The last thing that we all want is -------CRACK---- and that will be the end of things

Concerned

Norm
 
It may well be that the business end of the tailstock is low ... but it sure looks like the base is sitting high - unless it was cockeyed in that particular picture. Honestly, my first thought on seeing the picture was, "that's the wrong tailstock for that lathe"!
 
Graig- I'm pleased about your appreciation of GadgetBuilder BUT !!!!!.

It is quite wrong to do your tests using the 3 jaw chuck. It can be 'out' by several thous.You should put a piece of round steel in it and machine a point like a centre.

In the OLDEN DAYS, there were hard and soft centres. The Hard one went into the tailstock 'poppet' whilst the Soft one was always re-machined IN the spindle.

Perhaps you will get a different 'height' if you obviously align the tailstock and machine perhaps using the chuck as I suggest.
a new point

Let us know, please

Norm
Come on chaps you do not need a centre in the tailstock and head stock to see its out, the chuck shows it perfect. Yes when you come to actually align it then a test bar, but he is only doing an assessment . Looks like the wrong tailstock to me as it should be mating on the two flats surfaces and the V.
 
In the first explanation, the tailstock is LOW whereas 'Awake' says that it is HIGH.

It cannot be both!

Awake is suggesting (and that's how it looks to me also) that the tailstock is cocked to one side as it is not sitting down on the V properly. Effectively this would be inducing a rotation about some point above the base of the tailstock. So it could indeed be sitting high on one side but be out of a alignment low and to one side.
 
Awake is suggesting (and that's how it looks to me also) that the tailstock is cocked to one side as it is not sitting down on the V properly. Effectively this would be inducing a rotation about some point above the base of the tailstock. So it could indeed be sitting high on one side but be out of a alignment low and to one side.

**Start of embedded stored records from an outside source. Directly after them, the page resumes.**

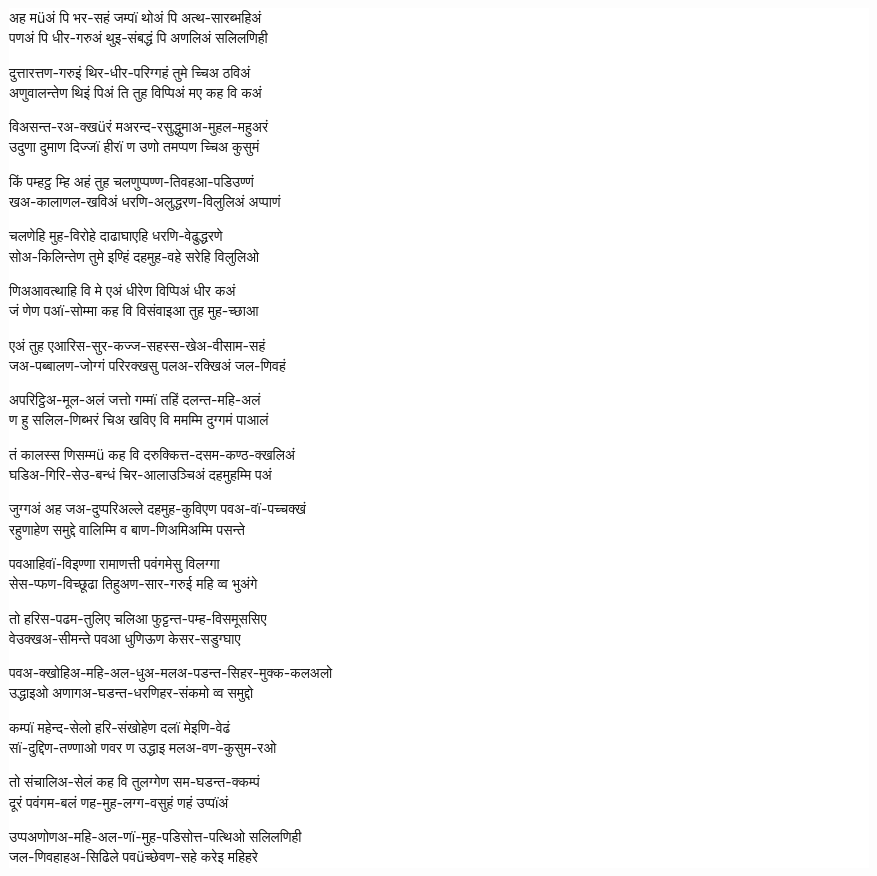 अह मüअं पि भर-सहं जम्पï थोअं पि अत्थ-सारब्भहिअं  
पणअं पि धीर-गरुअं थुइ-संबद्धं पि अणलिअं सलिलणिही  


दुत्तारत्तण-गरुइं थिर-धीर-परिग्गहं तुमे च्चिअ ठविअं  
अणुवालन्तेण थिइं पिअं ति तुह विप्पिअं मए कह वि कअं  


विअसन्त-रअ-क्खüरं मअरन्द-रसुद्धुमाअ-मुहल-महुअरं  
उदुणा दुमाण दिज्जï हीरï ण उणो तमप्पण च्चिअ कुसुमं  


किं पम्हट्ठ म्हि अहं तुह चलणुप्पण्ण-तिवहआ-पडिउण्णं  
खअ-कालाणल-खविअं धरणि-अलुद्धरण-विलुलिअं अप्पाणं  


चलणेहि मुह-विरोहे दाढाघाएहि धरणि-वेढुद्धरणे  
सोअ-किलिन्तेण तुमे इण्हिं दहमुह-वहे सरेहि विलुलिओ  


णिअआवत्थाहि वि मे एअं धीरेण विप्पिअं धीर कअं  
जं णेण पअï-सोम्मा कह वि विसंवाइआ तुह मुह-च्छाआ  


एअं तुह एआरिस-सुर-कज्ज-सहस्स-खेअ-वीसाम-सहं  
जअ-पब्बालण-जोग्गं परिरक्खसु पलअ-रक्खिअं जल-णिवहं  


अपरिट्ठिअ-मूल-अलं जत्तो गम्मï तहिं दलन्त-महि-अलं  
ण हु सलिल-णिब्भरं चिअ खविए वि ममम्मि दुग्गमं पाआलं  


तं कालस्स णिसम्मü कह वि दरुक्कित्त-दसम-कण्ठ-क्खलिअं  
घडिअ-गिरि-सेउ-बन्धं चिर-आलाउञ्चिअं दहमुहम्मि पअं  


जुग्गअं
अह जअ-दुप्परिअल्ले दहमुह-कुविएण पवअ-वï-पच्चक्खं  
रहुणाहेण समुद्दे वालिम्मि व बाण-णिअमिअम्मि पसन्ते  


पवआहिवï-विइण्णा रामाणत्ती पवंगमेसु विलग्गा  
सेस-प्फण-विच्छूढा तिहुअण-सार-गरुई महि व्व भुअंगे  



तो हरिस-पढम-तुलिए चलिआ फुट्टन्त-पम्ह-विसमूससिए  
वेउक्खअ-सीमन्ते पवआ धुणिऊण केसर-सडुग्घाए  


पवअ-क्खोहिअ-महि-अल-धुअ-मलअ-पडन्त-सिहर-मुक्क-कलअलो  
उद्धाइओ अणागअ-घडन्त-धरणिहर-संकमो व्व समुद्दो  


कम्पï महेन्द-सेलो हरि-संखोहेण दलï मेइणि-वेढं  
सï-दुद्दिण-तण्णाओ णवर ण उद्धाइ मलअ-वण-कुसुम-रओ  


तो संचालिअ-सेलं कह वि तुलग्गेण सम-घडन्त-क्कम्पं  
दूरं पवंगम-बलं णह-मुह-लग्ग-वसुहं णहं उप्पïअं  


उप्पअणोणअ-महि-अल-णï-मुह-पडिसोत्त-पत्थिओ सलिलणिही  
जल-णिवहाहअ-सिढिले पवüच्छेवण-सहे करेइ महिहरे  



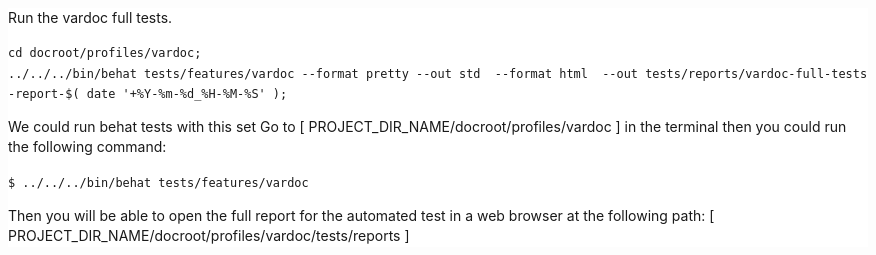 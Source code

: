 Run the vardoc full tests.
```
cd docroot/profiles/vardoc;
../../../bin/behat tests/features/vardoc --format pretty --out std  --format html  --out tests/reports/vardoc-full-tests-report-$( date '+%Y-%m-%d_%H-%M-%S' );
```

We could run behat tests with this set
Go to [ PROJECT_DIR_NAME/docroot/profiles/vardoc ] in the terminal then you could run the following command:
```
$ ../../../bin/behat tests/features/vardoc

```

Then you will be able to open the full report for the automated test in a web browser at the following path:
[ PROJECT_DIR_NAME/docroot/profiles/vardoc/tests/reports ]

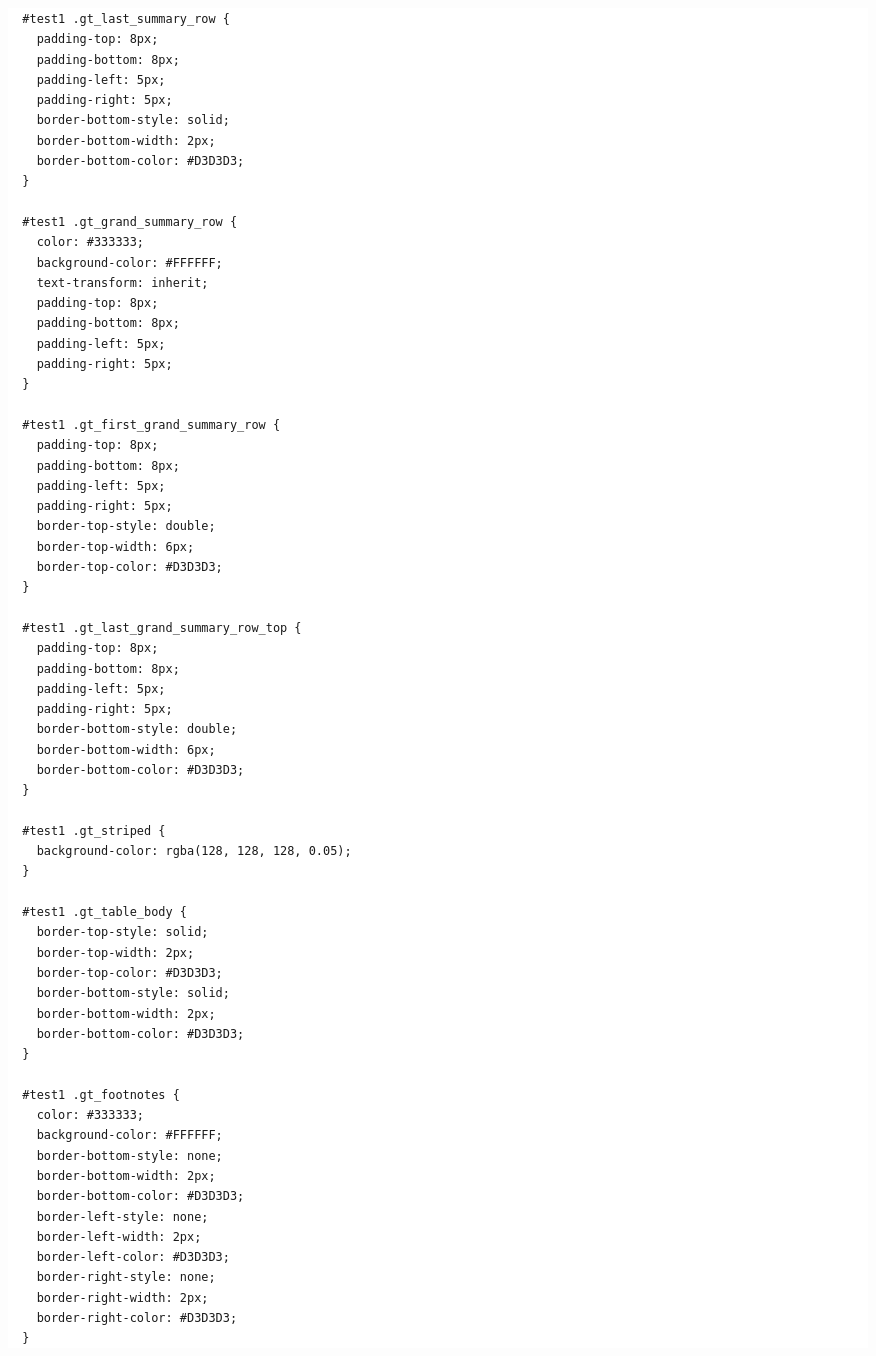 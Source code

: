       #test1 .gt_last_summary_row {
        padding-top: 8px;
        padding-bottom: 8px;
        padding-left: 5px;
        padding-right: 5px;
        border-bottom-style: solid;
        border-bottom-width: 2px;
        border-bottom-color: #D3D3D3;
      }
      
      #test1 .gt_grand_summary_row {
        color: #333333;
        background-color: #FFFFFF;
        text-transform: inherit;
        padding-top: 8px;
        padding-bottom: 8px;
        padding-left: 5px;
        padding-right: 5px;
      }
      
      #test1 .gt_first_grand_summary_row {
        padding-top: 8px;
        padding-bottom: 8px;
        padding-left: 5px;
        padding-right: 5px;
        border-top-style: double;
        border-top-width: 6px;
        border-top-color: #D3D3D3;
      }
      
      #test1 .gt_last_grand_summary_row_top {
        padding-top: 8px;
        padding-bottom: 8px;
        padding-left: 5px;
        padding-right: 5px;
        border-bottom-style: double;
        border-bottom-width: 6px;
        border-bottom-color: #D3D3D3;
      }
      
      #test1 .gt_striped {
        background-color: rgba(128, 128, 128, 0.05);
      }
      
      #test1 .gt_table_body {
        border-top-style: solid;
        border-top-width: 2px;
        border-top-color: #D3D3D3;
        border-bottom-style: solid;
        border-bottom-width: 2px;
        border-bottom-color: #D3D3D3;
      }
      
      #test1 .gt_footnotes {
        color: #333333;
        background-color: #FFFFFF;
        border-bottom-style: none;
        border-bottom-width: 2px;
        border-bottom-color: #D3D3D3;
        border-left-style: none;
        border-left-width: 2px;
        border-left-color: #D3D3D3;
        border-right-style: none;
        border-right-width: 2px;
        border-right-color: #D3D3D3;
      }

I quite agree but whereas, all my lathe tailstocks are accurately aligned, sadly the OP's isn't.
Again, I don't think for a moment that he has been sold the wrong tailstock- Heaven forbid, I merely thin that he has done something wrong. However, I am trying to get to the bottom of things to find out what is wrong and perhaps more importantly, that he doesn't damage his machine.
If I have got it wrong and have created the wrong impression, I humbly apologise.
Norm




So my 'guess' is that the bottom retaining plate has been either inserted 90 degrees out or it is , more likely, 'cocked'.

Again, I apologise.



N

Breaking News!!!!


The plot thickens

N
 
Last edited:
I went out and had a look at my old 7X tailstock and, somewhat surprisingly to me, it looks to sit very similar to how the one in the picture sits. Mine sits just a smidge deeper into the V way but not much. If there is a bit of a burr under your tailstock then that's likely the issue.

Norm - I don't think the bottom retaining plate can have anything to do with how it sits on the ways, at least from what I remember of how the tailstock mounts on these lathes.